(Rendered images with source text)

━━━━

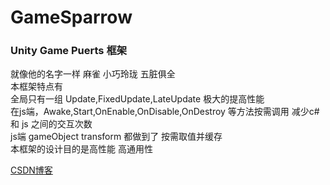 # GameSparrow  
### Unity Game Puerts 框架  
就像他的名字一样 麻雀 小巧玲珑 五脏俱全  
本框架特点有  
全局只有一组 Update,FixedUpdate,LateUpdate 极大的提高性能  
在js端，Awake,Start,OnEnable,OnDisable,OnDestroy 等方法按需调用 减少c# 和 js 之间的交互次数  
js端 gameObject transform 都做到了 按需取值并缓存  
本框架的设计目的是高性能 高通用性  

[CSDN博客](https://blog.csdn.net/qq_38913715)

━━━━

> [Brief] Could the lines from the first entry through the line that contains "js端 gameObject transform 都做到了 按需取值并缓存" be copied exactly, with all pictures left out?

> [Result]
 # GameSparrow  
### Unity Game Puerts 框架  
就像他的名字一样 麻雀 小巧玲珑 五脏俱全  
本框架特点有  
全局只有一组 Update,FixedUpdate,LateUpdate 极大的提高性能  
在js端，Awake,Start,OnEnable,OnDisable,OnDestroy 等方法按需调用 减少c# 和 js 之间的交互次数  
js端 gameObject transform 都做到了 按需取值并缓存  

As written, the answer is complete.